ヒューマンアカデミー 動画クリエイター講座
完全未経験から動画制作を学びたい人は、 ヒューマンアカデミー AI×動画クリエイター総合講座も候補のひとつだ。
現在の公式サイトでは、生成AIを活用した企画や編集、SNS向け動画制作などを学ぶ講座として案内されている。未経験から動画クリエイターを目指す人を対象にしているのも特徴だ。
動画編集を始めたい人全員がパソコンに詳しいわけではない。
「Premiere Proって何?」
「After Effectsとの違いがわからない」
「そもそも動画編集ソフトを触ったことがない」
そんな人もいるだろう。
最初から専門用語だらけの動画を見ても、理解できずに挫折する。
未経験者は、自分の現在地に合ったスクールを選ぶことが重要だ。
また、動画制作を仕事にするのであれば、AIを含めて制作環境が変化していることも無視できない。
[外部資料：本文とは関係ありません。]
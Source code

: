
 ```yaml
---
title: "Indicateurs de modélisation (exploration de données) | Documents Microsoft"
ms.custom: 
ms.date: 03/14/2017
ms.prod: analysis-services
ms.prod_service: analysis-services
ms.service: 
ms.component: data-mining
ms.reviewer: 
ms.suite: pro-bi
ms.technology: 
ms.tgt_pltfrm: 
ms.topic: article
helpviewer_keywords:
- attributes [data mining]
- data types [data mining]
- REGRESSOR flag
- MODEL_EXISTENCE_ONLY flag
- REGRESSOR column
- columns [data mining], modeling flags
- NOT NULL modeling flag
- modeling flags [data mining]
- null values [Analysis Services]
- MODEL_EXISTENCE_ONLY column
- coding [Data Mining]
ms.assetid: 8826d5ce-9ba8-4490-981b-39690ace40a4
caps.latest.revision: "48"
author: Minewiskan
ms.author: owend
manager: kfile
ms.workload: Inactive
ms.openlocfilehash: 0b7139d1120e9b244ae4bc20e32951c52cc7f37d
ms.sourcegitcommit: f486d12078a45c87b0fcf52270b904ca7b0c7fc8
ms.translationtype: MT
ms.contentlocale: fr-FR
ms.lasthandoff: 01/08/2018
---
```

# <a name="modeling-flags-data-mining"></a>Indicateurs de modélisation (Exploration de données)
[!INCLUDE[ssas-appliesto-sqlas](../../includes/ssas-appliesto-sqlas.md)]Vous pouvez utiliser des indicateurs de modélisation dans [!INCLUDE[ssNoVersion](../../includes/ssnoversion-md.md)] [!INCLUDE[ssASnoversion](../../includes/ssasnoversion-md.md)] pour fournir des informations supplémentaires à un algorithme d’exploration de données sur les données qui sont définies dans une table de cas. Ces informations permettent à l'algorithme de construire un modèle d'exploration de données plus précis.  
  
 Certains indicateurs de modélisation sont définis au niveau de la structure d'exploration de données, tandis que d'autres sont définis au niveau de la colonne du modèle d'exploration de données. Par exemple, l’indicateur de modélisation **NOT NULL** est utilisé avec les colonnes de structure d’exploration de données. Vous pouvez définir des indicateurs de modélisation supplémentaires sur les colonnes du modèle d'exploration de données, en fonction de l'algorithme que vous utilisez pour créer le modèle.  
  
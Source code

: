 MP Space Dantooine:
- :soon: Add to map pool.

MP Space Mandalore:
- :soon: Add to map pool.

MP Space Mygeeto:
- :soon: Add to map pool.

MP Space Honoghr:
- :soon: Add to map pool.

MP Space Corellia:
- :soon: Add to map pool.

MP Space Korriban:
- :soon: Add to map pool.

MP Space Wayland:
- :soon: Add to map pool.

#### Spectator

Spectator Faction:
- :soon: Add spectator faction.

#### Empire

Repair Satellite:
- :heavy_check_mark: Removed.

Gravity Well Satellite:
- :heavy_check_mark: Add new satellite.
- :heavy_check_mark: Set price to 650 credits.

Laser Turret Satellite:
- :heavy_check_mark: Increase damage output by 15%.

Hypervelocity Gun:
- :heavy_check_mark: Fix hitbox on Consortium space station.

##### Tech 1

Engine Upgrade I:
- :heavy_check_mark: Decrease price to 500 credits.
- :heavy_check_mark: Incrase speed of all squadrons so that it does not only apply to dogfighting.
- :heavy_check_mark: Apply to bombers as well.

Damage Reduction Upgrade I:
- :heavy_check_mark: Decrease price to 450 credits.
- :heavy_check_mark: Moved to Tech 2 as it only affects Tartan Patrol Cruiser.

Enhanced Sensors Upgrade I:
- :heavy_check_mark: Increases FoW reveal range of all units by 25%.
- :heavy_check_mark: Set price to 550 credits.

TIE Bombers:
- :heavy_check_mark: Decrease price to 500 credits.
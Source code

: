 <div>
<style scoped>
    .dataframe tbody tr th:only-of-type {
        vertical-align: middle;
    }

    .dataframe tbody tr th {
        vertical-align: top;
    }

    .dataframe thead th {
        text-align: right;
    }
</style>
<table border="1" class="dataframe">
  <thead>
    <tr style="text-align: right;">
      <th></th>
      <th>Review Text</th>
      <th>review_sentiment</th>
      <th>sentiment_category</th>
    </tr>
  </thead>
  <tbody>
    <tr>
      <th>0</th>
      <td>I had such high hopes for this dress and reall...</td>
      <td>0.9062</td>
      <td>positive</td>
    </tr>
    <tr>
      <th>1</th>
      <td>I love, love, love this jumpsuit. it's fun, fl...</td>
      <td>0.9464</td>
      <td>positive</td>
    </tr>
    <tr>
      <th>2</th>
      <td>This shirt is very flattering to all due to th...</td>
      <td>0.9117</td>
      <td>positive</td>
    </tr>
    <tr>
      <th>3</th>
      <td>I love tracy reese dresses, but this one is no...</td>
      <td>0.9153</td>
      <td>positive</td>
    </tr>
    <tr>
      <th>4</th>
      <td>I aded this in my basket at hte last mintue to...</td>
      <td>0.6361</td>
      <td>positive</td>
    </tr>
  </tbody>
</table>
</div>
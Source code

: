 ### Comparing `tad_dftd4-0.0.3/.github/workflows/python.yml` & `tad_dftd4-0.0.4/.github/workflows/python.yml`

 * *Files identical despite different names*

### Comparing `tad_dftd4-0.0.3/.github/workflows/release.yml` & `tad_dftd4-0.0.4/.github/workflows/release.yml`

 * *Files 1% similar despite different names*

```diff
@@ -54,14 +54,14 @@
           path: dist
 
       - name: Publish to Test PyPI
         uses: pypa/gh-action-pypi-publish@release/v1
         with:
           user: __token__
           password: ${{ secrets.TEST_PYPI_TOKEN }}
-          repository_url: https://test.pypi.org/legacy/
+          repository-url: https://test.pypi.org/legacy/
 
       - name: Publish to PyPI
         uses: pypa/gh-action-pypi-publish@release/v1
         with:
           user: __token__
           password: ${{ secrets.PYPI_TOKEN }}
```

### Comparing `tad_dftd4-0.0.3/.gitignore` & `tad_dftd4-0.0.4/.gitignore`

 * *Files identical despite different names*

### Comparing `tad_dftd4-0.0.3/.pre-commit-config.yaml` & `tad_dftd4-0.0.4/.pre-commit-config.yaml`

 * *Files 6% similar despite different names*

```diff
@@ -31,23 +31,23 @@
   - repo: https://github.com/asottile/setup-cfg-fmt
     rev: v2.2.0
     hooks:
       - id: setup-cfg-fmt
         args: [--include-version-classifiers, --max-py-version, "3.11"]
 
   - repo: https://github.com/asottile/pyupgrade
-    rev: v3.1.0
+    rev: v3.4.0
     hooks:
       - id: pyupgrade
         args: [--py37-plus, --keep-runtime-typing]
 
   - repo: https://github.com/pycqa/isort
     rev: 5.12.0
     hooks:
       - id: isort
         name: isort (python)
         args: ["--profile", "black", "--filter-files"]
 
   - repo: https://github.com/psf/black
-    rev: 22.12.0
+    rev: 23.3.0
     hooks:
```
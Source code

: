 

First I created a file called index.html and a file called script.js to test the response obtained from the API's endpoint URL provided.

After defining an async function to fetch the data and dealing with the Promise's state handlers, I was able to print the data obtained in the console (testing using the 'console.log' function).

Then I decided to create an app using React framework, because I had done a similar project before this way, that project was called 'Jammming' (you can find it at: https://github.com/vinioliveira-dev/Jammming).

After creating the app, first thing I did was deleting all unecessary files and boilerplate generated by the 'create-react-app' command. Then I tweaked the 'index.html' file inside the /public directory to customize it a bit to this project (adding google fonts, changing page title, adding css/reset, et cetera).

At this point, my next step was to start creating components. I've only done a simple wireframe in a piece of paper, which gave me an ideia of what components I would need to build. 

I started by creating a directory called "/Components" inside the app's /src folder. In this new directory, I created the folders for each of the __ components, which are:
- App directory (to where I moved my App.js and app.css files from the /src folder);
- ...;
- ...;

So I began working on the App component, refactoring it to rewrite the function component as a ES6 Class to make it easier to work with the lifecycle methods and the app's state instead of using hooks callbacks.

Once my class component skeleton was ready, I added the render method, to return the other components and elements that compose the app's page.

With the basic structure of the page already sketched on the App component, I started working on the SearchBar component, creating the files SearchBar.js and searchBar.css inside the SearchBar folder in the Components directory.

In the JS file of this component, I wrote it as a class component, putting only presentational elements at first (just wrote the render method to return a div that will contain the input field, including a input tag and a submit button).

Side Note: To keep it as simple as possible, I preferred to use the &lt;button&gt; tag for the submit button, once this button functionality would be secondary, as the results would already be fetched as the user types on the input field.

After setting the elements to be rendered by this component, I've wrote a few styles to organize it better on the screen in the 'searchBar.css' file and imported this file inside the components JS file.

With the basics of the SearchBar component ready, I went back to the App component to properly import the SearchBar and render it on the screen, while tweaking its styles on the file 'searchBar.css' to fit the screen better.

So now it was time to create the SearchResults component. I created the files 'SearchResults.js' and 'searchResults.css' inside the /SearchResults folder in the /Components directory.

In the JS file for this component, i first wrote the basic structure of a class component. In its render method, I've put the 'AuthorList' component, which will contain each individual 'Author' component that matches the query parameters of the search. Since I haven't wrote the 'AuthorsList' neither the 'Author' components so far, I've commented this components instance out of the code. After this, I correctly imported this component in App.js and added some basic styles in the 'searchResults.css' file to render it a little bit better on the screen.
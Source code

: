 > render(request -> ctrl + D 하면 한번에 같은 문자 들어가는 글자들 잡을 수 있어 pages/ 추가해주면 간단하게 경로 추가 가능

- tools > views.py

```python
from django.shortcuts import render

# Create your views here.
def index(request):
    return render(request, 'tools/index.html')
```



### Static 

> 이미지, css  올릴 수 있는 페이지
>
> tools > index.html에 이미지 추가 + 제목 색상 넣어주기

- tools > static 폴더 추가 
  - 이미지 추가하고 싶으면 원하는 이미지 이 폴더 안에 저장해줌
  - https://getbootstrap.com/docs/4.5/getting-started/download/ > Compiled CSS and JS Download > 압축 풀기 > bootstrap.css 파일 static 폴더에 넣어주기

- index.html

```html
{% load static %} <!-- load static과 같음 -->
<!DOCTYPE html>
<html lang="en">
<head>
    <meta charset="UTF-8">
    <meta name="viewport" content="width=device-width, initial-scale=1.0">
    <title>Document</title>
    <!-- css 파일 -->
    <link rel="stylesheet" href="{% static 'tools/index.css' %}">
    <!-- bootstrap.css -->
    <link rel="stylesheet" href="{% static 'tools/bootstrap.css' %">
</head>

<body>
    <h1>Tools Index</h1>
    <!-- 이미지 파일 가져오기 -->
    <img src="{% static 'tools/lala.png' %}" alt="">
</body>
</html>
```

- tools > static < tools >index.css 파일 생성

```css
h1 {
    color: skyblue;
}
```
「昔ながらの動画編集だけを覚えれば一生安泰」と考えるのではなく、新しい制作方法について学べる環境も比較してみよう。
動画編集スクールが無駄になるかは案件を取れるかで決まる
動画編集スクールが無駄と言われる1番の理由は、高い受講料を払っても回収できない人がいるからだ。
数十万円を払った。
Premiere Proの使い方を覚えた。
動画を何本か作った。
そして終了。
これでは確かに無駄だったと感じるだろう。
しかし、動画編集で案件を獲得し、実績を作り、継続的に収入を得られるようになれば話は変わる。
自分で勉強できる。
自分で営業できる。
案件に落ちても気にせず何十件と応募できる。
そんな人は独学でもいい。
しかし、全員がそんなに強い人間ではない。
一人だとサボる。
営業が怖い。
何を勉強すればいいのかわからない。
自分の動画が仕事として通用するのか判断できない。
そんな凡人だからこそ、動画編集スクールという環境を利用する価値がある。
スクールを選ぶときは、教材の本数や知名度だけを見ないでほしい。
案件の取り方を教えてくれるのか。案件紹介の仕組みはあるのか。実績を作れるのか。人とのつながりを作れるのか。
あなたの目的が動画編集の勉強ではなく「動画編集で稼ぐこと」なら、1円を稼ぐところまでの道筋が見えるスクールを選ぼう。
動画編集スクールが無駄だったかどうか。
その答えは、入学した日に決まるのではない。
卒業後に動画編集でいくら稼げたかで決まるのではないだろうか。